## Goal of the exercise
Please return every line of the records below that holds the word "subsection".

Data for analysis START

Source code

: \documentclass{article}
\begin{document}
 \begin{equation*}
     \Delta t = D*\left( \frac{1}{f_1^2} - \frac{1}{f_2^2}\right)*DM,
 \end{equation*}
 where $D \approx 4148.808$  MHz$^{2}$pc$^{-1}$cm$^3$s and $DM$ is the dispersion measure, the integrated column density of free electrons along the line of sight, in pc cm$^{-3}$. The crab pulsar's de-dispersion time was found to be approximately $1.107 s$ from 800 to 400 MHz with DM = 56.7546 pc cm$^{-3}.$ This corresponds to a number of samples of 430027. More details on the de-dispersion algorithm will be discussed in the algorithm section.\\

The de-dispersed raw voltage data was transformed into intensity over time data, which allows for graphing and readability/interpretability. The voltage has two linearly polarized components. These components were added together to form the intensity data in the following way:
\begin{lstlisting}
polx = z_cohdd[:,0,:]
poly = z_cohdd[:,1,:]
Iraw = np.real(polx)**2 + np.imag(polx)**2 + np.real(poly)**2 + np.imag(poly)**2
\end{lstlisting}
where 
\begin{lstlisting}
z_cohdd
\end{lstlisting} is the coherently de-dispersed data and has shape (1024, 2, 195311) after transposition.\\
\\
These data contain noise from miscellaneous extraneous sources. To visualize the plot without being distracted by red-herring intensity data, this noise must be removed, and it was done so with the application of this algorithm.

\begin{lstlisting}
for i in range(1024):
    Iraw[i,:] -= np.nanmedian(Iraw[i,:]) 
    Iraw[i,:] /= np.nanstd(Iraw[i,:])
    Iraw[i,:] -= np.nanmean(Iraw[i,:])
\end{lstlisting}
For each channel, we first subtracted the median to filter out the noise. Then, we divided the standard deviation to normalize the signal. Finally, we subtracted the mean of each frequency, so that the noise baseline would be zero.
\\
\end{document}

Data for analysis END
Data for analysis START

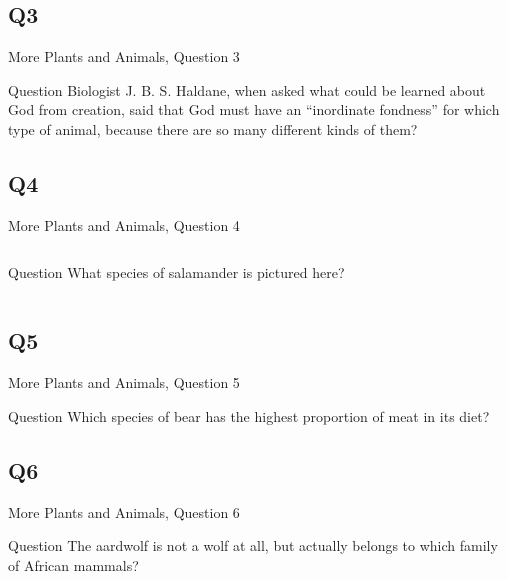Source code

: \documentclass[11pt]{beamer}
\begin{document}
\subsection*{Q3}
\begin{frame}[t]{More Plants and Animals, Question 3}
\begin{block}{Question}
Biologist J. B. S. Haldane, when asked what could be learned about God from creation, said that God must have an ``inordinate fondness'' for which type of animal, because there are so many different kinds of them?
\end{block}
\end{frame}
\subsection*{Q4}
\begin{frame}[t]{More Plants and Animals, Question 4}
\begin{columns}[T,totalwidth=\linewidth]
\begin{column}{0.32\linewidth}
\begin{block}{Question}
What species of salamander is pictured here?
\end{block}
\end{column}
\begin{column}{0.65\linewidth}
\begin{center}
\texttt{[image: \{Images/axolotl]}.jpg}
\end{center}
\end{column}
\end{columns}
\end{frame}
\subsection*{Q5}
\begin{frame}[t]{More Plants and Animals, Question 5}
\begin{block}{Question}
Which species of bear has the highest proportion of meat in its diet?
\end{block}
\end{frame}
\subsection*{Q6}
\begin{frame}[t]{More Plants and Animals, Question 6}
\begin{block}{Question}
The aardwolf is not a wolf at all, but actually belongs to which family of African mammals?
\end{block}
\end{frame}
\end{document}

Data for analysis END
Data for analysis START

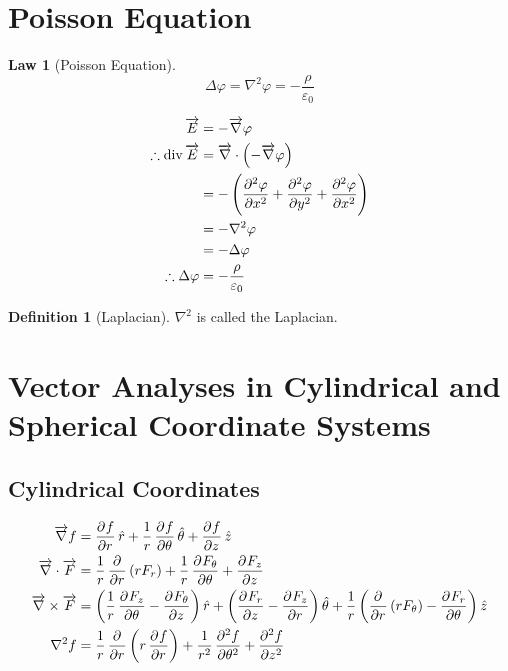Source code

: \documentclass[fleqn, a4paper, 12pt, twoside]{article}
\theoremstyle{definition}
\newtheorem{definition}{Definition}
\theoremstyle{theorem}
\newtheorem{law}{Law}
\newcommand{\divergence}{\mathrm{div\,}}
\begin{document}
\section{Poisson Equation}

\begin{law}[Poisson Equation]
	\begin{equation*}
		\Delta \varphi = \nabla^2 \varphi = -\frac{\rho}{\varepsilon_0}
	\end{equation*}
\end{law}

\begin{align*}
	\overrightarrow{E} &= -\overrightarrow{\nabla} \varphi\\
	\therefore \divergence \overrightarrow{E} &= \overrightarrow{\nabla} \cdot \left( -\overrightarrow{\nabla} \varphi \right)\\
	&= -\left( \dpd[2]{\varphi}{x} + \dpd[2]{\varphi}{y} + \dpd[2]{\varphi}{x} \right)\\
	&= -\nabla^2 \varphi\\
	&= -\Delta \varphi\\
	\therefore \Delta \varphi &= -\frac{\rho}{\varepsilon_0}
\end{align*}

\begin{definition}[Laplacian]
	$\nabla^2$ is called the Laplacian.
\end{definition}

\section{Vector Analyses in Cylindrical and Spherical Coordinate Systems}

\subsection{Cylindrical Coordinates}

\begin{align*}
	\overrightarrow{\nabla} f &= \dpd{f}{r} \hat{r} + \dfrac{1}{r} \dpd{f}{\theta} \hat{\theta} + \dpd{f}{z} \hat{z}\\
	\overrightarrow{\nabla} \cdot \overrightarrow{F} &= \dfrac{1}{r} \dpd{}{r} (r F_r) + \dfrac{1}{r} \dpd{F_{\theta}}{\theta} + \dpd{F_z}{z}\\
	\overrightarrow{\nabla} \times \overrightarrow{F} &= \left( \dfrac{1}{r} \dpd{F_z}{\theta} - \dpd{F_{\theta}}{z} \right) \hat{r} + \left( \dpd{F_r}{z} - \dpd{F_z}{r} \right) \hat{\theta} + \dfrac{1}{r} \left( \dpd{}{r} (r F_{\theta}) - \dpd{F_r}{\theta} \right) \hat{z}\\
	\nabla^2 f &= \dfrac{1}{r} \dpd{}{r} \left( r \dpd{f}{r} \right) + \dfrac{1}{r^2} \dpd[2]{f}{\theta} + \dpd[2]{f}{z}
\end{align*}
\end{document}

Data for analysis END

## Task solution
\subsection*{Q3}
\subsection*{Q4}
\subsection*{Q5}
\subsection*{Q6}
\subsection{Cylindrical Coordinates}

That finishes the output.